Toutefois Cécile, qui milite à la LCR, partage une conception
similaire. Elle avoue avoir peur d'être sujette, au sein de son
organisation, à un « endoctrinement ». C'est pour
éviter « d'arrêter de
réfléchir », qu'elle souhaite militer dans une autre
organisation. Elle privilégie pour ce second choix, une association
puisqu'elle militait auparavant à Ras l'Front de 1996 à 1999 et
qu'elle a adhéré à Attac en janvier 2000. Ce second
engagement lui permet de ne pas militer « en vase clos »
dans la LCR et de garder un « esprit critique ».
Fabien : Je ne sais pas si vous vous rappelez de toutes
ces manifestations qui ont eu lieu au moment du plan Juppé [...] J'y
voyais toute une série d'aspects positifs. Je trouvais que ce plan
allait plutôt dans le bon sens. J'ai été le dire assez
librement et les gens qui étaient là, notamment du syndicat Force
Ouvrière, étaient farouchement contre le plan Juppé et je
me suis trouvé très fortement contesté. C'était une
assemblée générale qui avait eu lieu à la
faculté de sciences économiques. L'amphithéâtre
était plein et on était plusieurs à s'exprimer. On m'a
beaucoup critiqué et deux jours plus tard je rencontre des gens du
brain trust de Force Ouvrière à Paris, et ils me disent
« Dans le fond ce plan Juppé, il n'est pas si mal que ça
mais on ne peut pas se permettre de le dire. Dans le fond on le trouve pas mal.

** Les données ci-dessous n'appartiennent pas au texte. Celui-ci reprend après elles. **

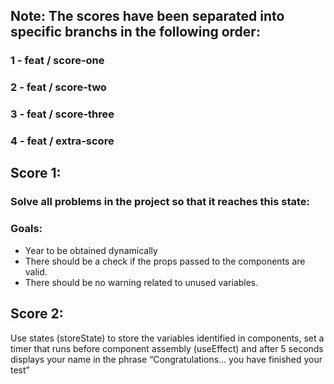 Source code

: ## Note: The scores have been separated into specific branchs in the following order:
### 1 - feat / score-one
### 2 - feat / score-two
### 3 - feat / score-three
### 4 - feat / extra-score

## Score 1:

### Solve all problems in the project so that it reaches this state:

### Goals:

* Year to be obtained dynamically
* There should be a check if the props passed to the components are valid.
* There should be no warning related to unused variables.

## Score 2:

Use states (storeState) to store the variables identified in components, set a timer that runs before component assembly (useEffect) and after 5 seconds displays your name in the phrase “Congratulations… you have finished your test” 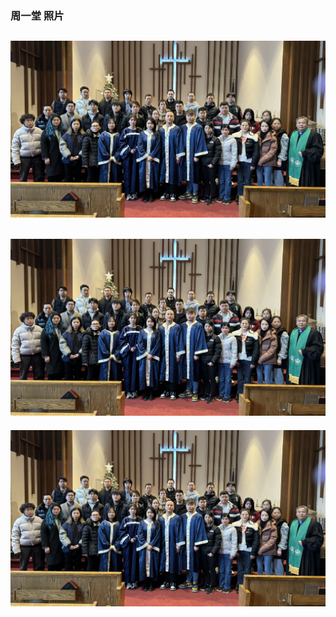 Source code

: ### 周一堂 照片


![周一堂洗礼](/images/m/WechatIMG483.jpg)
---
![周一堂洗礼](/images/m/WechatIMG483.jpg)
---
![周一堂洗礼](/images/m/WechatIMG483.jpg)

Mais sur la place publique on est obligé de dire qu'on le trouve mauvais
». De même que quand la CSG avait été mise en place,
j'avais un collègue qui était au service économique de la
CGT, la CGT était partie complètement en guerre contre la
contribution sociale généralisée, qui au fond
n'était pas si mal que ça. Et ce collègue me dit « Au
fond, on est pas si contre mais il faut qu'on dise qu'on est contre car la
direction l'a dit ». Et ça je ne comprends pas [...] Dans les
syndicats il y a beaucoup de sclérose. J'aime bien les syndicats [...]
mais il y a des formes de militantisme qui sont un peu bornées et ce
sont souvent celles-là qui tiennent un peu le haut du pavé.

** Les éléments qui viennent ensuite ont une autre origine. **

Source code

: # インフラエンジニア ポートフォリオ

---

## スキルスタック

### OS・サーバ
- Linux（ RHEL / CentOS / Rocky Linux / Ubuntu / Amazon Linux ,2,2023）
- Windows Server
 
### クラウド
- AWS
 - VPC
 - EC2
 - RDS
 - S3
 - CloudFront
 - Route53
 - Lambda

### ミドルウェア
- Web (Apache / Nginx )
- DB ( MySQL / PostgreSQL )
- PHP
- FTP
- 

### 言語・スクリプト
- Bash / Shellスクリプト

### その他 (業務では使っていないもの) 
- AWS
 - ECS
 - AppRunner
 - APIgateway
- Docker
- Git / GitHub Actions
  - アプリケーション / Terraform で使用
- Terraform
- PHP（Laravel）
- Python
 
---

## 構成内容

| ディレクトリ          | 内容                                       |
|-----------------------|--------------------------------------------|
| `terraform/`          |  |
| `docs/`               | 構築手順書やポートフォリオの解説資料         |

Fabien : J'ai appartenu à un syndicat
d'enseignants, le Syndicat National d'Enseignement Supérieur, le SNESUP.
J'y ai adhéré mes premières années d'enseignement
à l'université. J'ai commencé en 1970 et j'ai y
été pendant près de dix ans. J'ai adhéré
d'abord au SNESUP, puis j'étais agacé. Il y a un corporatisme
excessif, un manque de raisonnement. C'est un peu le propre d'un syndicat, mais
il y a plusieurs degrés. Là c'était vraiment du
corporatisme, le nez sur le guidon. Je me suis rapidement lassé, et puis
mes collègues étaient très bornés. Il y en avait
qui étaient affligeant. Participer aux réunions était
devenu pour moi un calvaire. Quand la littérature syndicale vous
paraît répétitive et très automatique dans ces
réactions...
Fabien : Je suis quelqu'un d'assez indépendant
j'ai du mal à me canaliser dans un parti, la discipline de parti est
quelque chose qui m'est insupportable. Je suis quelqu'un de très
indiscipliné et ça me pèse d'être encadré par
un parti. C'est un certain nombre de choses qui font que je n'aurai plus
l'impression de me sentir suffisamment libre, si j'étais adhérent
à un parti politique. Je n'arrive pas à prendre position d'un
côté ou de l'autre. On aboutit à des absurdités
totales, aussi bien au sein des partis que des syndicats [...] Et souvent quand
on est encadré par des partis politiques, on est obligé de faire
des concessions. Si je suis universitaire, c'est parce que c'est un des
métiers qui permet une des plus grandes libertés de penser. C'est
pourquoi je n'ai pas envie d'aller militer dans des structures où j'ai
peur d'être trop canalisé.
Laurent : Ça a longtemps été une
source de velléité, je m'intéresse à la politique
mais en même temps j'ai une sorte de conscience cette lucidité,
pour s'engager dans un mouvement je pense que quelque part il faut être
un peu con dans le sens où il faut être un peu borné. Dans
tout ce qui est politique il n'y a pas de vérité absolue et c'est
tout le temps une question de perspectives. Et choisir une perspective c'est
quand même se mettre des oeillères, même si on le fait
lucidement, il n'y a pas de vérité. Pour s'engager quelque part
il faut être un peu con, les militants purs et durs je ne les aime pas
bien [...] Du coup tout en ayant une sorte de volonté de m'impliquer en
tant que citoyen, je ne l'ai jamais vraiment fait car je n'ai pas envie de
m'enfermer [...] Quand j'étais étudiant j'avais rencontré
des gens qui étaient adhérents aux jeunesses communistes et je
les regardais comme des gens étranges, ils m'interpellaient car je me
demandais qui ils sont. Pour moi ce sont des gens différents et je les
sens très loin de moi, je ne comprenais pas comment on pouvait
adhérer au Parti communiste. Ça me semblait étrange parce
qu'ils sont dans une chapelle avec une idéologie, une religion. De
même titre que les gens qui croient en dieu, en tant que personne ils
m'interrogent car je me dis comment ils font, c'est un peu la même chose
au fond. En tout cas il y a des points communs entre la doctrine qu'elle soit
religieuse ou laïque, moins maintenant.
Cécile : Moi j'ai toujours eu très peur par
rapport à la Ligue d'arrêter de réfléchir,
c'est-à-dire que c'est un parti qui a une énorme tradition
politique et il y a un certain nombre de gens qui ont un positionnement
politique très clair vis-à-vis des choses et ils sont capables de
t'enfoncer. Le fait que je voie d'autres choses par ailleurs et que j'ai
d'autres réflexions ça m'empêche de rester dans la ligne.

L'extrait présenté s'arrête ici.